I don’t know exactly how the conversation turned to some free landscaping his company did for a close friend some time ago, but it did. The project involved two of his employees and it took about a day of their time. Close friend? Let’s correct that to "former close friend" even though the person getting the freebie work paid for materials. And, let’s be clear, this wasn’t a community service project or anything like that.
There’s no need to go into the details about how these kind of deals sour relationships. If you’ve "given away" work (even in anticipation of the recipient gracing you with a contract or a reciprocal favor in the future) you’ve likely come away from the deal ruing your foolish generosity.

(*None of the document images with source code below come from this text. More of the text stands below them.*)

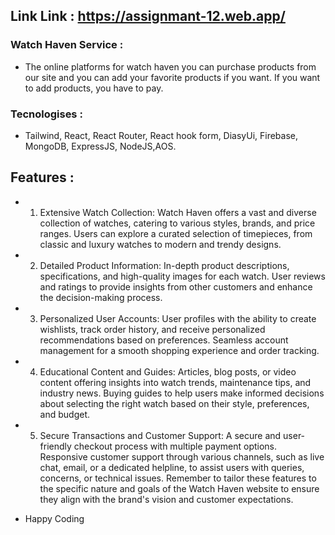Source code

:  
 ## Link Link : https://assignmant-12.web.app/

### Watch Haven Service : 
- The online platforms for watch haven you can purchase products from our site and you can add your favorite products if you want. If you want to add products, you have to pay.

### Tecnologises :
- Tailwind, React, React Router, React hook form, DiasyUi, Firebase, MongoDB, ExpressJS, NodeJS,AOS.

## Features :
 - 1. Extensive Watch Collection: Watch Haven offers a vast and diverse collection of watches, catering to various styles, brands, and price ranges.
Users can explore a curated selection of timepieces, from classic and luxury watches to modern and trendy designs.

- 2. Detailed Product Information: In-depth product descriptions, specifications, and high-quality images for each watch.
User reviews and ratings to provide insights from other customers and enhance the decision-making process.

- 3. Personalized User Accounts: User profiles with the ability to create wishlists, track order history, and receive personalized recommendations based on preferences.
Seamless account management for a smooth shopping experience and order tracking.

- 4. Educational Content and Guides: Articles, blog posts, or video content offering insights into watch trends, maintenance tips, and industry news.
Buying guides to help users make informed decisions about selecting the right watch based on their style, preferences, and budget.

- 5. Secure Transactions and Customer Support: A secure and user-friendly checkout process with multiple payment options.
Responsive customer support through various channels, such as live chat, email, or a dedicated helpline, to assist users with queries, concerns, or technical issues.
Remember to tailor these features to the specific nature and goals of the Watch Haven website to ensure they align with the brand's vision and customer expectations.

- <a>Happy Coding</a>
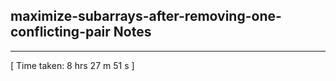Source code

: <h2>maximize-subarrays-after-removing-one-conflicting-pair Notes</h2><hr>[ Time taken: 8 hrs 27 m 51 s ]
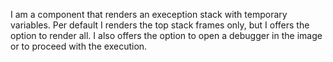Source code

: I am a component that renders an exeception stack with temporary variables. Per default I renders the top stack frames only, but I offers the option to render all. I also offers the option to open a debugger in the image or to proceed with the execution.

Not that I wanted to one-up him, but after hearing his tale, I had one of my own to share. Here’s a bit of backgrounder: In the mid 1970s I was part-owner of a photograpy studio. In spite of the studio’s strange name (Spittin’ Image), we were incredibly busy. My weekdays were spent writing and editing a small-town newspaper, and stringing (reporting) for several non-competing metropolitan dailies. Most of my summer Saturdays I devoted to Spittin’ Image, photographing weddings, reunions and even the occasional bar mitzvah and quinceanera.
After five or six summers doing this and getting increasingly busy and with a young family, I realized I wanted my summer weekends back. Accepting a payout, I turned over my half of the company to my partner and his wife.
But even now, even after all of these years, every once in a while a family friend (usually one of their children or, gasp!, their grandchildren) will ask me to photograph their weddings. in almost all cases I beg off, claiming that I’m not proficient with digital photography or I’m going to be busy that weekend or some other excuse.
In the spring of 2011, softening to my wife’s entreaties, I reluctantly agreed to photograph the wedding of the daughter of one of her close friends. It was to be the second marriage for the daughter and also for her older beau. Foolishly and with misgivings, I said I would do it as our wedding gift to her daughter and her new son-in-law.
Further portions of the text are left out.